Hasta entonces, estos niños recibían clase en los colegios específicos de la ONCE, asociación creada en 1938. Inicialmente se quedó con las escuelas existentes para ciegos y creó cinco centros, en régimen de internado. Con el paso del tiempo se fue consiguiendo la integración social, las asociaciones de padres, cambios sociales económicos…que lleva a un nuevo paradigma en la formación de los niños con discapacidad visual: la integración en escuelas ordinarias. Actualmente se ha conseguido que más del  98% de los niños  con DV o ceguera estén escolarizados en un centro de educación ordinaria y con un grupo-clase de referencia. 

Lo que eran centros específicos de la ONCE se han convertido en centros de recursos educativos para asesorar y dar respuesta tanto a profesionales de otras áreas como a familias.  

INCLUSIÓN ACADÉMICA DE LOS NIÑOS CON DISCAPACIDAD VISUAL

El objetivo de la inclusión académica es la mayor normalización del alumnado con discapacidad.

Ante una discapacidad visual, son necesarias una serie de adaptaciones curriculares en cuanto a ayudas técnicas, recursos didácticos y materiales que se adaptan según las necesidades, su percepción táctil, auditiva y su resto visual.

Además, para un alumno con discapacidad visual, la llegada de las TIC ha sido algo importantísimo para desarrollarse como persona y relacionarse con su entorno.
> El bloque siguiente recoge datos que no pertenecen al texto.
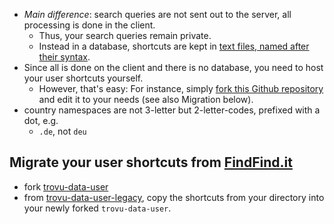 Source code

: - *Main difference*: search queries are not sent out to the server, all processing is done in the client.
  - Thus, your search queries remain private.
  - Instead in a database, shortcuts are kept in [text files, named after their syntax](https://github.com/trovu/trovu-data/blob/master/shortcuts/o/g/1.txt).
- Since all is done on the client and there is no database, you need to host your user shortcuts yourself. 
  - However, that's easy: For instance, simply [fork this Github repository](https://github.com/trovu/trovu-data-user) and edit it to your needs (see also Migration below).
- country namespaces are not 3-letter but 2-letter-codes, prefixed with a dot, e.g.
  - `.de`, not `deu`

## Migrate your user shortcuts from [FindFind.it](https://www.findfind.it/)
- fork [trovu-data-user](https://github.com/trovu/trovu-data-user)
- from [trovu-data-user-legacy](https://github.com/trovu/trovu-data-user-legacy), copy the shortcuts from your directory into your newly forked `trovu-data-user`. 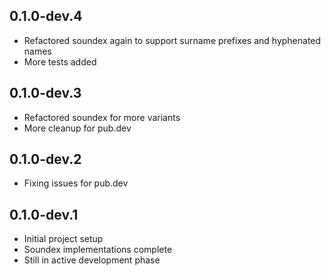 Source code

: ## 0.1.0-dev.4

* Refactored soundex again to support surname prefixes and hyphenated names
* More tests added

## 0.1.0-dev.3

* Refactored soundex for more variants
* More cleanup for pub.dev

## 0.1.0-dev.2

* Fixing issues for pub.dev

## 0.1.0-dev.1

* Initial project setup
* Soundex implementations complete
* Still in active development phase
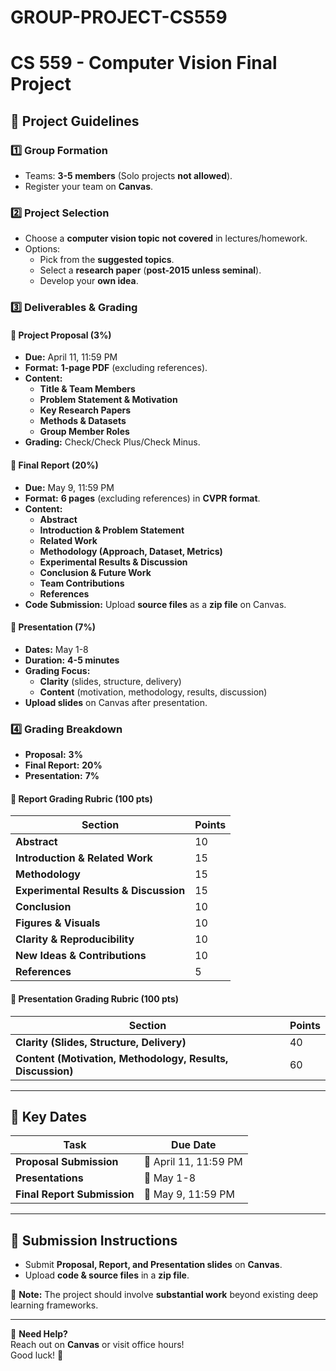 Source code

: # GROUP-PROJECT-CS559
# CS 559 - Computer Vision Final Project

## 📌 Project Guidelines

### **1️⃣ Group Formation**
- Teams: **3-5 members** (Solo projects **not allowed**).
- Register your team on **Canvas**.

### **2️⃣ Project Selection**
- Choose a **computer vision topic** **not covered** in lectures/homework.
- Options:
  - Pick from the **suggested topics**.
  - Select a **research paper** (**post-2015 unless seminal**).
  - Develop your **own idea**.

### **3️⃣ Deliverables & Grading**
#### **📍 Project Proposal (3%)**
- **Due:** April 11, 11:59 PM
- **Format:** **1-page PDF** (excluding references).
- **Content:**
  - **Title & Team Members**
  - **Problem Statement & Motivation**
  - **Key Research Papers**
  - **Methods & Datasets**
  - **Group Member Roles**
- **Grading:** Check/Check Plus/Check Minus.

#### **📍 Final Report (20%)**
- **Due:** May 9, 11:59 PM
- **Format:** **6 pages** (excluding references) in **CVPR format**.
- **Content:**
  - **Abstract**
  - **Introduction & Problem Statement**
  - **Related Work**
  - **Methodology (Approach, Dataset, Metrics)**
  - **Experimental Results & Discussion**
  - **Conclusion & Future Work**
  - **Team Contributions**
  - **References**
- **Code Submission:** Upload **source files** as a **zip file** on Canvas.

#### **📍 Presentation (7%)**
- **Dates:** May 1-8
- **Duration:** **4-5 minutes**
- **Grading Focus:**
  - **Clarity** (slides, structure, delivery)
  - **Content** (motivation, methodology, results, discussion)
- **Upload slides** on Canvas after presentation.

### **4️⃣ Grading Breakdown**
- **Proposal:** **3%**
- **Final Report:** **20%**
- **Presentation:** **7%**

#### **📝 Report Grading Rubric (100 pts)**
| Section | Points |
|---------|--------|
| **Abstract** | 10 |
| **Introduction & Related Work** | 15 |
| **Methodology** | 15 |
| **Experimental Results & Discussion** | 15 |
| **Conclusion** | 10 |
| **Figures & Visuals** | 10 |
| **Clarity & Reproducibility** | 10 |
| **New Ideas & Contributions** | 10 |
| **References** | 5 |

#### **🎤 Presentation Grading Rubric (100 pts)**
| Section | Points |
|---------|--------|
| **Clarity (Slides, Structure, Delivery)** | 40 |
| **Content (Motivation, Methodology, Results, Discussion)** | 60 |

---

## 🚀 **Key Dates**
| Task | Due Date |
|------|---------|
| **Proposal Submission** | 📅 April 11, 11:59 PM |
| **Presentations** | 📅 May 1-8 |
| **Final Report Submission** | 📅 May 9, 11:59 PM |

---

## 📩 **Submission Instructions**
- Submit **Proposal, Report, and Presentation slides** on **Canvas**.
- Upload **code & source files** in a **zip file**.

📌 **Note:** The project should involve **substantial work** beyond existing deep learning frameworks.

---

🎯 **Need Help?**  
Reach out on **Canvas** or visit office hours!  
Good luck! 🚀
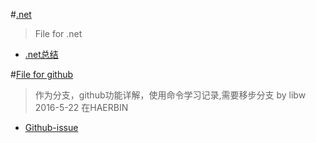 #[.net](https://github.com/Aisuko/.net)

> File for .net

-   [.net总结](https://github.com/Aisuko/.net/#.net)

#[File for github](https://github.com/Aisuko/.net/tree/File-for-github)

> 作为分支，github功能详解，使用命令学习记录,需要移步分支 by libw 2016-5-22 在HAERBIN

-   [Github-issue](https://github.com/Aisuko/.net/tree/File-for-github/#Github-issue)
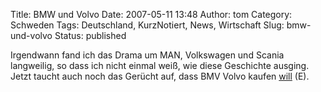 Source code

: Title: BMW und Volvo
Date: 2007-05-11 13:48
Author: tom
Category: Schweden
Tags: Deutschland, KurzNotiert, News, Wirtschaft
Slug: bmw-und-volvo
Status: published

Irgendwann fand ich das Drama um MAN, Volkswagen und Scania langweilig,
so dass ich nicht einmal weiß, wie diese Geschichte ausging. Jetzt
taucht auch noch das Gerücht auf, dass BMV Volvo kaufen
[will](http://www.thelocal.se/7267/20070510/) (E).

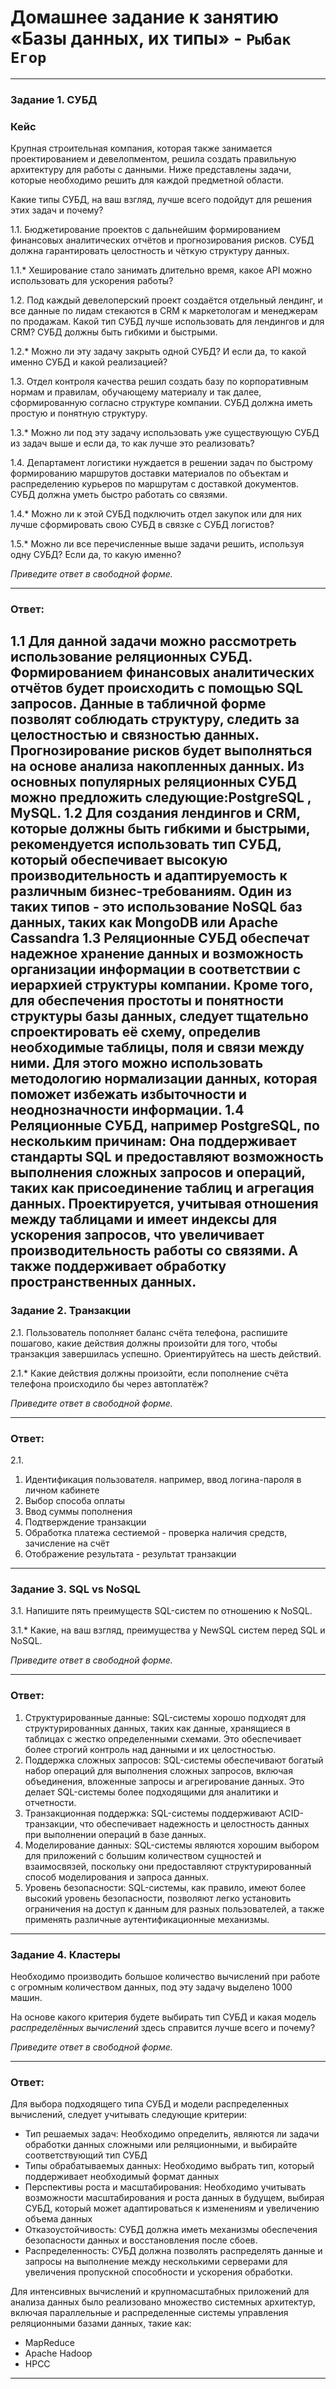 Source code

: # Домашнее задание к занятию «Базы данных, их типы» - `Рыбак Егор`

---

### Задание 1. СУБД

### Кейс
Крупная строительная компания, которая также занимается проектированием и девелопментом, решила создать 
правильную архитектуру для работы с данными. Ниже представлены задачи, которые необходимо решить для
каждой предметной области. 

Какие типы СУБД, на ваш взгляд, лучше всего подойдут для решения этих задач и почему? 
 
1.1. Бюджетирование проектов с дальнейшим формированием финансовых аналитических отчётов и прогнозирования рисков.
СУБД должна гарантировать целостность и чёткую структуру данных.

1.1.* Хеширование стало занимать длительно время, какое API можно использовать для ускорения работы? 

1.2. Под каждый девелоперский проект создаётся отдельный лендинг, и все данные по лидам стекаются в CRM к 
маркетологам и менеджерам по продажам. Какой тип СУБД лучше использовать для лендингов и для CRM? 
СУБД должны быть гибкими и быстрыми.

1.2.* Можно ли эту задачу закрыть одной СУБД? И если да, то какой именно СУБД и какой реализацией?

1.3. Отдел контроля качества решил создать базу по корпоративным нормам и правилам, обучающему материалу 
и так далее, сформированную согласно структуре компании. СУБД должна иметь простую и понятную структуру.

1.3.* Можно ли под эту задачу использовать уже существующую СУБД из задач выше и если да, то как лучше это 
реализовать?

1.4. Департамент логистики нуждается в решении задач по быстрому формированию маршрутов доставки материалов 
по объектам и распределению курьеров по маршрутам с доставкой документов. СУБД должна уметь быстро работать
со связями.

1.4.* Можно ли к этой СУБД подключить отдел закупок или для них лучше сформировать свою СУБД в связке с СУБД 
логистов?

1.5.* Можно ли все перечисленные выше задачи решить, используя одну СУБД? Если да, то какую именно?

*Приведите ответ в свободной форме.*

---
### Ответ:
1.1 
Для данной задачи можно рассмотреть использование реляционных СУБД. Формированием финансовых аналитических отчётов будет происходить с помощью SQL запросов. Данные в табличной форме позволят соблюдать структуру, следить за целостностью и связностью данных. Прогнозирование рисков будет выполняться на основе анализа накопленных данных. Из основных популярных реляционных СУБД можно предложить следующие:PostgreSQL , MySQL.
1.2
Для создания лендингов и CRM, которые должны быть гибкими и быстрыми, рекомендуется использовать тип СУБД, который обеспечивает высокую производительность и адаптируемость к различным бизнес-требованиям. Один из таких типов - это использование NoSQL баз данных, таких как MongoDB или Apache Cassandra
1.3
Реляционные СУБД обеспечат надежное хранение данных и возможность организации информации в соответствии с иерархией структуры компании.
Кроме того, для обеспечения простоты и понятности структуры базы данных, следует тщательно спроектировать её схему, определив необходимые таблицы, поля и связи между ними. Для этого можно использовать методологию нормализации данных, которая поможет избежать избыточности и неоднозначности информации.
1.4
Реляционные СУБД, например PostgreSQL, по нескольким причинам: Она поддерживает стандарты SQL и предоставляют возможность выполнения сложных запросов и операций, таких как присоединение таблиц и агрегация данных. Проектируется, учитывая отношения между таблицами и имеет индексы для ускорения запросов, что увеличивает производительность работы со связями. А также поддерживает обработку пространственных данных.
---

### Задание 2. Транзакции

2.1. Пользователь пополняет баланс счёта телефона, распишите пошагово, какие действия должны произойти для того, чтобы 
транзакция завершилась успешно. Ориентируйтесь на шесть действий.

2.1.* Какие действия должны произойти, если пополнение счёта телефона происходило бы через автоплатёж?

*Приведите ответ в свободной форме.*

---
### Ответ:
2.1.
1. Идентификация пользователя. например, ввод логина-пароля в личном кабинете
2. Выбор способа оплаты
3. Ввод суммы пополнения
4. Подтверждение транзакции
5. Обработка платежа сестиемой - проверка наличия средств, зачисление на счёт
6. Отображение результата - результат транзакции

---

### Задание 3. SQL vs NoSQL

3.1. Напишите пять преимуществ SQL-систем по отношению к NoSQL. 

3.1.* Какие, на ваш взгляд, преимущества у NewSQL систем перед SQL и NoSQL.

*Приведите ответ в свободной форме.*

---
### Ответ:
1. Структурированные данные: SQL-системы хорошо подходят для структурированных данных, таких как данные, хранящиеся в таблицах с жестко определенными схемами. Это обеспечивает более строгий контроль над данными и их целостностью.
2. Поддержка сложных запросов: SQL-системы обеспечивают богатый набор операций для выполнения сложных запросов, включая объединения, вложенные запросы и агрегирование данных. Это делает SQL-системы более подходящими для аналитики и отчетности.
3. Транзакционная поддержка: SQL-системы поддерживают ACID-транзакции, что обеспечивает надежность и целостность данных при выполнении операций в базе данных.
4. Моделирование данных: SQL-системы являются хорошим выбором для приложений с большим количеством сущностей и взаимосвязей, поскольку они предоставляют структурированный способ моделирования и запроса данных.
5. Уровень безопасности: SQL-системы, как правило, имеют более высокий уровень безопасности, позволяют легко установить ограничения на доступ к данным для разных пользователей, а также применять различные аутентификационные механизмы.
---

### Задание 4. Кластеры

Необходимо производить большое количество вычислений при работе с огромным количеством данных, под эту задачу 
выделено 1000 машин. 

На основе какого критерия будете выбирать тип СУБД и какая модель *распределённых вычислений* 
здесь справится лучше всего и почему?

*Приведите ответ в свободной форме.*

---
### Ответ:
Для выбора подходящего типа СУБД и модели распределенных вычислений, следует учитывать следующие критерии:
- Тип решаемых задач: Необходимо определить, являются ли задачи обработки данных сложными или реляционными, и выбирайте соответствующий тип СУБД
- Типы обрабатываемых данных: Необходимо выбрать тип, который поддерживает необходимый формат данных
- Перспективы роста и масштабирования: Необходимо учитывать возможности масштабирования и роста данных в будущем, выбирая СУБД, который может адаптироваться к изменениям и увеличению объема данных
- Отказоустойчивость: СУБД должна иметь механизмы обеспечения безопасности данных и восстановления после сбоев.
- Распределенность: СУБД должна позволять распределять данные и запросы на выполнение между несколькими серверами для увеличения пропускной способности и ускорения обработки.

Для интенсивных вычислений и крупномасштабных приложений для анализа данных было реализовано множество системных архитектур, включая параллельные и распределенные системы управления реляционными базами данных, такие как: 
- MapReduce
- Apache Hadoop
- HPCC
---



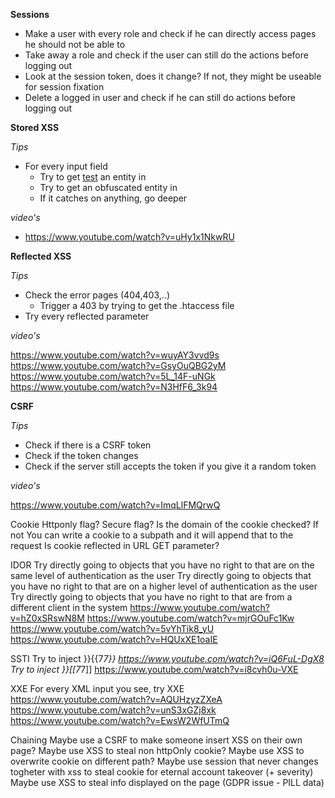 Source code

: **Sessions**

- Make a user with every role and check if he can directly access pages he should not be able to
- Take away a role and check if the user can still do the actions before logging out
- Look at the session token, does it change? If not, they might be useable for session fixation
- Delete a logged in user and check if he can still do actions before logging out

**Stored XSS**

*Tips*

- For every input field
	- Try to get <a href=#>test</a> an entity in
	- Try to get an obfuscated entity in
	- If it catches on anything, go deeper

*video's*

- https://www.youtube.com/watch?v=uHy1x1NkwRU
	
**Reflected XSS**

*Tips*

- Check the error pages (404,403,..)
	- Trigger a 403 by trying to get the .htaccess file
- Try every reflected parameter

*video's*

https://www.youtube.com/watch?v=wuyAY3vvd9s
https://www.youtube.com/watch?v=GsyOuQBG2yM
https://www.youtube.com/watch?v=5L_14F-uNGk
https://www.youtube.com/watch?v=N3HfF6_3k94

**CSRF**

*Tips*

- Check if there is a CSRF token
- Check if the token changes
- Check if the server still accepts the token if you give it a random token

*video's*

https://www.youtube.com/watch?v=ImqLlFMQrwQ

Cookie
Httponly flag?
Secure flag?
Is the domain of the cookie checked? 
	If not You can write a cookie to a subpath and it will append that to the request
Is cookie reflected in URL GET parameter?

IDOR
Try directly going to objects that you have no right to that are on the same level of authentication as the user
Try directly going to objects that you have no right to that are on a higher level of authentication as the user
Try directly going to objects that you have no right to that are from a different client in the system
https://www.youtube.com/watch?v=hZ0xSRswN8M
https://www.youtube.com/watch?v=mjrGOuFc1Kw
https://www.youtube.com/watch?v=5vYhTik8_yU
https://www.youtube.com/watch?v=HQUxXE1oaIE

SSTI
Try to inject }}{{7*7}}
https://www.youtube.com/watch?v=iQ6FuL-DgX8
Try to inject }}[[7*7]]
https://www.youtube.com/watch?v=i8cvh0u-VXE

XXE
For every XML input you see, try XXE
https://www.youtube.com/watch?v=AQUHzyzZXeA
https://www.youtube.com/watch?v=unS3xGZj8xk
https://www.youtube.com/watch?v=EwsW2WfUTmQ

Chaining
Maybe use a CSRF to make someone insert XSS on their own page?
Maybe use XSS to steal non httpOnly cookie?
Maybe use XSS to overwrite cookie on different path?
Maybe use session that never changes togheter with xss to steal cookie for eternal account takeover (+ severity)
Maybe use XSS to steal info displayed on the page (GDPR issue - PILL data)
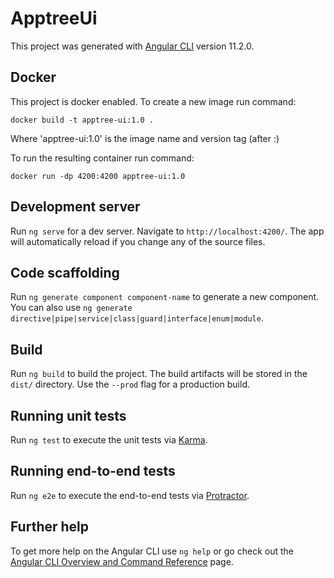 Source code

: # ApptreeUi

This project was generated with [Angular CLI](https://github.com/angular/angular-cli) version 11.2.0.


## Docker

This project is docker enabled. To create a new image run command:

`docker build -t apptree-ui:1.0 .`

Where 'apptree-ui:1.0' is the image name and version tag (after :)

To run the resulting container run command:

`docker run -dp 4200:4200 apptree-ui:1.0`

## Development server

Run `ng serve` for a dev server. Navigate to `http://localhost:4200/`. The app will automatically reload if you change any of the source files.

## Code scaffolding

Run `ng generate component component-name` to generate a new component. You can also use `ng generate directive|pipe|service|class|guard|interface|enum|module`.

## Build

Run `ng build` to build the project. The build artifacts will be stored in the `dist/` directory. Use the `--prod` flag for a production build.

## Running unit tests

Run `ng test` to execute the unit tests via [Karma](https://karma-runner.github.io).

## Running end-to-end tests

Run `ng e2e` to execute the end-to-end tests via [Protractor](http://www.protractortest.org/).

## Further help

To get more help on the Angular CLI use `ng help` or go check out the [Angular CLI Overview and Command Reference](https://angular.io/cli) page.
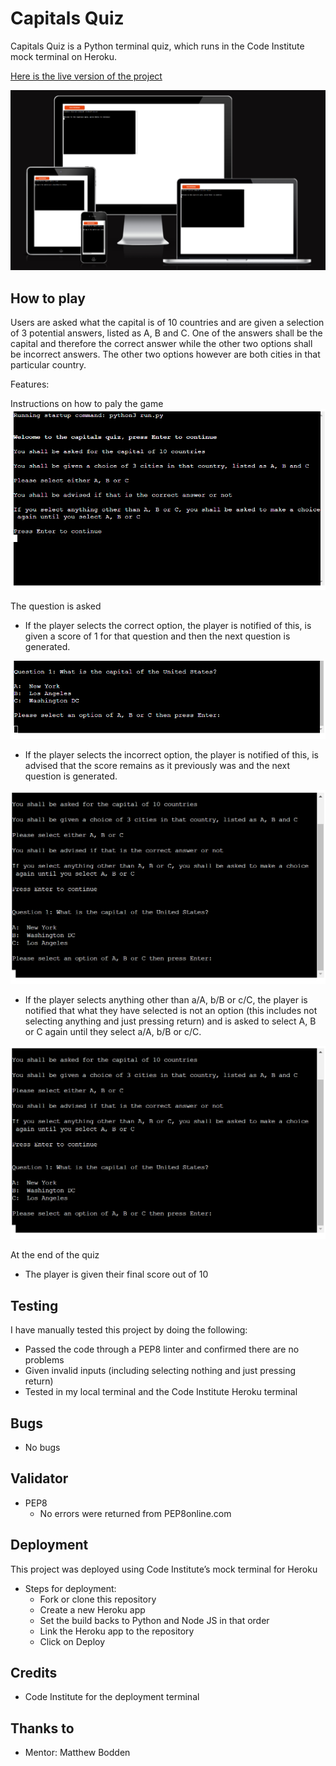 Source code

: # Capitals Quiz 
Capitals Quiz is a Python terminal quiz, which runs in the Code Institute mock terminal on Heroku. 

[Here is the live version of the project](https://johns-capitals-quiz-91df1cc5b9af.herokuapp.com/)

![Website displayed on multiple screens](assets/imagesforreadme/screenshots.PNG)

## How to play 
Users are asked what the capital is of 10 countries and are given a selection of 3 potential answers, listed as A, B and C. One of the answers shall be the capital and therefore the correct answer while the other two options shall be incorrect answers. The other two options however are both cities in that particular country. 

Features: 

Instructions on how to paly the game 
![Website displayed on multiple screens](assets/imagesforreadme/instructions.PNG)

The question is asked 
-   If the player selects the correct option, the player is notified of this, is given a score of 1 for that question and then the next question is generated. 

![selected the correct answer](assets/imagesforreadme/question.PNG)

-   If the player selects the incorrect option, the player is notified of this, is advised that the score remains as it previously was and the next question is generated. 

![selected an incorrect answer](assets/imagesforreadme/testpic.PNG)

-   If the player selects anything other than a/A, b/B or c/C, the player is notified that what they have selected is not an option (this includes not selecting anything and just pressing return) and is asked to select A, B or C again until they select a/A, b/B or c/C. 

![not selected a/A, b/B nor c/C](assets/imagesforreadme/testpic.PNG)

At the end of the quiz
-   The player is given their final score out of 10

## Testing 
I have manually tested this project by doing the following: 
-   Passed the code through a PEP8 linter and confirmed there are no problems
-   Given invalid inputs (including selecting nothing and just pressing return) 
-   Tested in my local terminal and the Code Institute Heroku terminal 

<table of testing> 

## Bugs 
-   No bugs 

## Validator 
-   PEP8 
    -   No errors were returned from PEP8online.com

## Deployment 
This project was deployed using Code Institute’s mock terminal for Heroku
-   Steps for deployment: 
    -   Fork or clone this repository 
    -   Create a new Heroku app
	-   Set the build backs to Python and Node JS in that order
    -	Link the Heroku app to the repository
    -   Click on Deploy

## Credits 
-   Code Institute for the deployment terminal 
## Thanks to
-   Mentor: Matthew Bodden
Con ellas el niño tiene acceso a la información, a los recursos educativos, a un fondo bibliográfico, a un aprendizaje gamificado, esto hace que los niveles de aprendizaje sean mayores, y también existe una alta motivación intrínseca tanto del alumno, como del equipo docente implicado, así como de las familias.

Gracias a todo lo anterior, la autoestima del niño está al nivel de la de sus compañeros, lo que lleva a una verdadera educación inclusiva.

Por tanto, ante un niño con una DV, para conseguir la inclusión en escuelas ordinarias existen:

  • Ayudas óptica y electrónicas para baja visión.
  • Adaptación de programas para navegación por entornos windows y google chrome.
  • Calculadoras braille y parlantes.
  • Adaptaciones en braille y sonido para pantallas y teclados de ordenadores.